La Cassazione, tra le motivazioni dell'annullamento, ordinò esami del DNA sul capello trovato tra le mani della vittima (non noto durante il primo giudizio) e su residui di DNA sotto le unghie, repertati e mai analizzati. Nonostante l'annullamento con rinvio dell'assoluzione, la Suprema corte ribadì che fosse, a proprio giudizio, difficile «pervenire a un risultato, di assoluzione o di condanna, contrassegnato da coerenza, credibilità e ragionevolezza» e quindi «impossibile condannare o assolvere Alberto Stasi», preferendo però non confermare l'assoluzione, in attesa dei nuovi esami scientifici.

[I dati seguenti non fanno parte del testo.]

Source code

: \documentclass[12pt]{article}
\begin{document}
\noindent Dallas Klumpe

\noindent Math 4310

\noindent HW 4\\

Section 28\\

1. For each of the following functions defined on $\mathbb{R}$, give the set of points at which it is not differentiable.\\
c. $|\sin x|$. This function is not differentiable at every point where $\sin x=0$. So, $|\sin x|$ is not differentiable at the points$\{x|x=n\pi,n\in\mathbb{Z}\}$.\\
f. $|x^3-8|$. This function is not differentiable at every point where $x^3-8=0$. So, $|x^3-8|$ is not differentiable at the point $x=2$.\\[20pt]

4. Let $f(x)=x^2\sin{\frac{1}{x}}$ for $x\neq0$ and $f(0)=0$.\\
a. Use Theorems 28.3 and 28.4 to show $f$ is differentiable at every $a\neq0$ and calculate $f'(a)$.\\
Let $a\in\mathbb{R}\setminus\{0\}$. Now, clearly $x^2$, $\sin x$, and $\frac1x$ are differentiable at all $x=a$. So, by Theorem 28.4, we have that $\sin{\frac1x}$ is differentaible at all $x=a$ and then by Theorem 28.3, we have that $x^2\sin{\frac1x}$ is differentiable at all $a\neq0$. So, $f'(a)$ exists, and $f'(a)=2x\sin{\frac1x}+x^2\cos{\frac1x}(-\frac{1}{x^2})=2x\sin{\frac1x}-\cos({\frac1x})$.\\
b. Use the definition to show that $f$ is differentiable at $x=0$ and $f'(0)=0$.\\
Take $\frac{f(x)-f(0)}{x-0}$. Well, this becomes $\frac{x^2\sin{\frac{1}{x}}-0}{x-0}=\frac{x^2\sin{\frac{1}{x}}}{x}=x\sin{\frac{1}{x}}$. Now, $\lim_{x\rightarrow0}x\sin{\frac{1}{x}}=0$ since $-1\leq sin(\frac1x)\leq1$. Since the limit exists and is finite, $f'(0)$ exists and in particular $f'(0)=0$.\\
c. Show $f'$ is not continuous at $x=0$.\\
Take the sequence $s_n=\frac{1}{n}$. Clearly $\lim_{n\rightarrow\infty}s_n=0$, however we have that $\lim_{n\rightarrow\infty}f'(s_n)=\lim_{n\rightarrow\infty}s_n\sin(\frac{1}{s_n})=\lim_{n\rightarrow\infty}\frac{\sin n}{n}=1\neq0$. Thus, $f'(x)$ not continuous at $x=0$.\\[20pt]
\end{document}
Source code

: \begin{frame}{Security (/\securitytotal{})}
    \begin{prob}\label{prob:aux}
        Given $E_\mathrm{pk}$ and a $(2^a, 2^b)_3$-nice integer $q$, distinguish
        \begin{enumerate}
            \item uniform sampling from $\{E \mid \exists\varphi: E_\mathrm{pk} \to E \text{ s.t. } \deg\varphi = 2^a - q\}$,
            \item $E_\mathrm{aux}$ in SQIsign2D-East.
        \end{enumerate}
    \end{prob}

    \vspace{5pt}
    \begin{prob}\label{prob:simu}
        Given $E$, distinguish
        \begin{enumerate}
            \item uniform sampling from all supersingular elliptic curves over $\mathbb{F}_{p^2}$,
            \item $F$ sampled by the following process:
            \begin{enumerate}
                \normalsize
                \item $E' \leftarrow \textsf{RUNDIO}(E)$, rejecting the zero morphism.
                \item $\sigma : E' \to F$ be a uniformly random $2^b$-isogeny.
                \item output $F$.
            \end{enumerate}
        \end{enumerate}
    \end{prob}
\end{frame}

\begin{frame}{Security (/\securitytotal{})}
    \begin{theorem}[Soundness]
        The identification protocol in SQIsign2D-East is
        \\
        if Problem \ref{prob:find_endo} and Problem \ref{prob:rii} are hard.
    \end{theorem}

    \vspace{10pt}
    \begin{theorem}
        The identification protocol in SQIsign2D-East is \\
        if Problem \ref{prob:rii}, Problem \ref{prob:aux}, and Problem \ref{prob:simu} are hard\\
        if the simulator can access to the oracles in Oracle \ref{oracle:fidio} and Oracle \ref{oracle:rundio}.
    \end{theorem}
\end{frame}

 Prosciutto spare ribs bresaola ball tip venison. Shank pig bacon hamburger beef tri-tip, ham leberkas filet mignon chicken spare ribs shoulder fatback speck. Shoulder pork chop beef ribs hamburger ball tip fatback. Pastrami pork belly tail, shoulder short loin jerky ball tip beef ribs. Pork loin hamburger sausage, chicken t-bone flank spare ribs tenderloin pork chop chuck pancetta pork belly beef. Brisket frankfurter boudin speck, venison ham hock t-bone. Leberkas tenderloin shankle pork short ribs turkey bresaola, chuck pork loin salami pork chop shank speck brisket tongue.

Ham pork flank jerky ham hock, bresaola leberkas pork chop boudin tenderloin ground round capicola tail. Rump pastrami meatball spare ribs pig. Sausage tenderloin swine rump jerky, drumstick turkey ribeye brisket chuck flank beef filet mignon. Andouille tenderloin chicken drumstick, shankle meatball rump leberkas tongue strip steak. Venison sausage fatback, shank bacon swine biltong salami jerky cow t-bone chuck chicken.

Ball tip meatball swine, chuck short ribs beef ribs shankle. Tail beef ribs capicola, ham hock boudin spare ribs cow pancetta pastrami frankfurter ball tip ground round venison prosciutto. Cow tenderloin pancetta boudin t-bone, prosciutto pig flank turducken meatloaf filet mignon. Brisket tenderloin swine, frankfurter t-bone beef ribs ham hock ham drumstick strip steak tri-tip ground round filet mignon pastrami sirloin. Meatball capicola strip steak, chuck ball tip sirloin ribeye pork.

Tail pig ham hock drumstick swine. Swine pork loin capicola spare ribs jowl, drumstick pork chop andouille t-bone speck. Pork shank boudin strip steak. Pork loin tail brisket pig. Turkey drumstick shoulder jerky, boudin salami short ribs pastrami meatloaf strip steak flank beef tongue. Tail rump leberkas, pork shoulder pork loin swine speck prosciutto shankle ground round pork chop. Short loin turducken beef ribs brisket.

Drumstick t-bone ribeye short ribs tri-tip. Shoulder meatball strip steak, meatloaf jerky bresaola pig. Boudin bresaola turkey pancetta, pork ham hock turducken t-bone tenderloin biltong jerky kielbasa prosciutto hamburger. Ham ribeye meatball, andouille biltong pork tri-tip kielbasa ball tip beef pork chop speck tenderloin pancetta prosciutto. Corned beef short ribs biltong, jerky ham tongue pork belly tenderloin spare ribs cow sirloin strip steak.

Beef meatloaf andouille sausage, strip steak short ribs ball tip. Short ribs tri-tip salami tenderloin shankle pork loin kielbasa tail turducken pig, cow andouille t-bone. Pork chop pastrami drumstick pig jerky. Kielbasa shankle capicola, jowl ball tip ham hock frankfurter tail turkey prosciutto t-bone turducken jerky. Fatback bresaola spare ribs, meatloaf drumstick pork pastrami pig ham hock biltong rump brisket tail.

Al processo d'appello di rinvio il 17 dicembre 2014, in seguito alla nuova perizia computerizzata sulla camminata e ad alcune incongruenze nel racconto e pur in assenza di riscontri nei nuovi test del dna (come quello sul capello), Stasi viene ritenuto colpevole e condannato a 24 anni di reclusione (pena poi ridotta a 16 anni grazie al rito abbreviato) per omicidio volontario, con l'esclusione però degli aggravanti della crudeltà e della premeditazione. Presentando poi ricorso in Cassazione, il pm chiede la conferma della condanna e l'aggiunta dell'aggravante della crudeltà (per inasprire la pena), mentre la difesa (composta dagli avvocati Angelo e Fabio Giarda e Giuseppe Colli) chiede l'annullamento senza rinvio o un nuovo processo, ricollegandosi ai dubbi espressi in precedenza dalla stessa Cassazione sull'impossibilità di determinare la colpevolezza o l'innocenza con certezza. Il procuratore della Cassazione chiede a sorpresa l'annullamento della condanna, con preferenza per il rinvio. Il 12 dicembre 2015, tuttavia, la Corte di cassazione conferma la sentenza-bis della Corte d'appello di Milano, condannando in via definitiva Alberto Stasi a 16 anni di reclusione, pur senza delineare un movente, parlando di un attacco di rabbia di Stasi.
Un omicidio collegato ad altri?
Durante le indagini fu notata una strana coincidenza con alcuni suicidi avvenuti nella zona negli anni precedenti, alimentando ulteriormente le speculazioni su possibili collegamenti con il caso. Il "giallo di Garlasco" continua a suscitare interrogativi e dibattiti. La mancanza di un movente chiaro e l'assenza dell'arma del delitto hanno reso questo caso emblematico delle difficoltà nel sistema giudiziario italiano. Le domande rimangono: Alberto Stasi è davvero colpevole? O ci sono altri elementi non considerati che potrebbero cambiare il corso della verità? La storia di Chiara Poggi è diventata un simbolo della ricerca della giustizia in un contesto complesso e spesso opaco.